#### Collected data
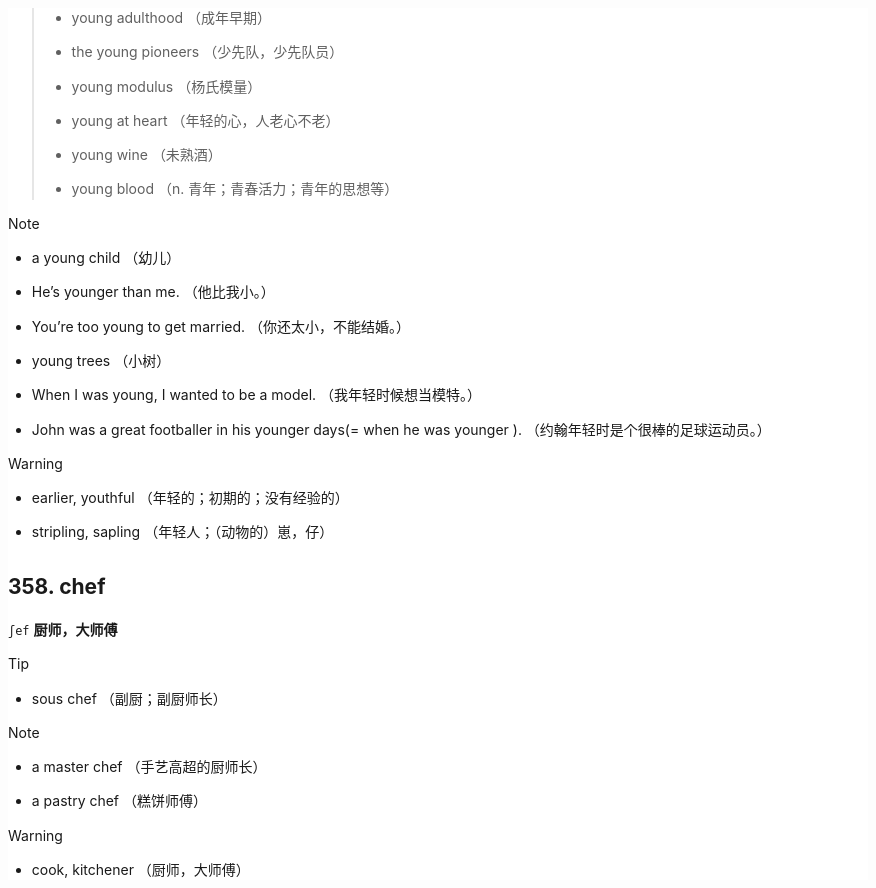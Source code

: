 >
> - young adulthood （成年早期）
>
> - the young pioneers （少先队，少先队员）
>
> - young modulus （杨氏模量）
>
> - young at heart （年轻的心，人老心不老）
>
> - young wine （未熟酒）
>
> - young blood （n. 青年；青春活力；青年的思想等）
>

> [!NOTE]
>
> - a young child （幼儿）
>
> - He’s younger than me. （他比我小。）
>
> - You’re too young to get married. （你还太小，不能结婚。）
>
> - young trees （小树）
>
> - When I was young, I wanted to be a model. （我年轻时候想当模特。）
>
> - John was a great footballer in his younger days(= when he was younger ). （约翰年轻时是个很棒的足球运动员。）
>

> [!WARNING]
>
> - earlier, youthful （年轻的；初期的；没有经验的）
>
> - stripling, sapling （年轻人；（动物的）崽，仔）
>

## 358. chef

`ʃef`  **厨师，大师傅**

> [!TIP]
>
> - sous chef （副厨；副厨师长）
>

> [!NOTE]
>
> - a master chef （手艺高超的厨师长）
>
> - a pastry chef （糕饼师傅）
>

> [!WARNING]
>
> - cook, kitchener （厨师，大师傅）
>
* * *
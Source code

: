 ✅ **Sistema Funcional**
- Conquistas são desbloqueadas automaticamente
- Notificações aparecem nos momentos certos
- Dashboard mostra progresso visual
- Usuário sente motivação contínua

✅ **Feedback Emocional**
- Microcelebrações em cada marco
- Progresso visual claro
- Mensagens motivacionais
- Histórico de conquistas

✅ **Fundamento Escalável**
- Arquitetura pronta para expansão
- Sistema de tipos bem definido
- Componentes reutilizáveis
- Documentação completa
==
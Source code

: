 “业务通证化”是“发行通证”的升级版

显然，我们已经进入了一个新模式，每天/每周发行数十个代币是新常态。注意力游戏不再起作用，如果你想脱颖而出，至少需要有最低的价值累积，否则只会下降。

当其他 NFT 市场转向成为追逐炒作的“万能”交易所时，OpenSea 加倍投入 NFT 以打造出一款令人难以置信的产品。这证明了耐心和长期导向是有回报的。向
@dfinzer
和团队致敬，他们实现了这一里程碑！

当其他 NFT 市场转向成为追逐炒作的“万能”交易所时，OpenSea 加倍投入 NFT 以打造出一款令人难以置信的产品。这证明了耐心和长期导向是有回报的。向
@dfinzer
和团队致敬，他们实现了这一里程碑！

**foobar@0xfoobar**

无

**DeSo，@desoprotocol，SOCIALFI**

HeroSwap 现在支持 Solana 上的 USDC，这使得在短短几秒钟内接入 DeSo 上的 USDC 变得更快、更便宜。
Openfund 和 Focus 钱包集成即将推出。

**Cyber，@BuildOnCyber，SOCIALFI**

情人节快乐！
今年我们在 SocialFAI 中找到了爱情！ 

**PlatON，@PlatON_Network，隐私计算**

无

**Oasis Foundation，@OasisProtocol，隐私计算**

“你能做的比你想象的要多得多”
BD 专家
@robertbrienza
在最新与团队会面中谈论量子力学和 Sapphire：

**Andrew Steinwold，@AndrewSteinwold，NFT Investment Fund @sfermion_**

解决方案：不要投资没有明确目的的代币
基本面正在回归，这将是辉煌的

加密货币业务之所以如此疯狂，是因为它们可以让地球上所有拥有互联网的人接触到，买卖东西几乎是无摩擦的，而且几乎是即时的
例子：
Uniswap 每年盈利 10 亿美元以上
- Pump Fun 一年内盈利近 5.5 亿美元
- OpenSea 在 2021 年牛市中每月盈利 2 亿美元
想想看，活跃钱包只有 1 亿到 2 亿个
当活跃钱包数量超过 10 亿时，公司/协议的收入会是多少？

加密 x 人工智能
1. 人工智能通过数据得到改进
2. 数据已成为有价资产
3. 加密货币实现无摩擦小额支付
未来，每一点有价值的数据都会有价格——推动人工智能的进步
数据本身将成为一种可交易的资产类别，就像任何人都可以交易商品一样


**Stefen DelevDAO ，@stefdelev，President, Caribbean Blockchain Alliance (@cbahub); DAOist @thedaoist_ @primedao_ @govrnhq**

#### GOAL OF THE EXERCISE
Return the lines of the records that include the string "visual".

#### FINISHED EXERCISE
- Dashboard mostra progresso visual
- Progresso visual claro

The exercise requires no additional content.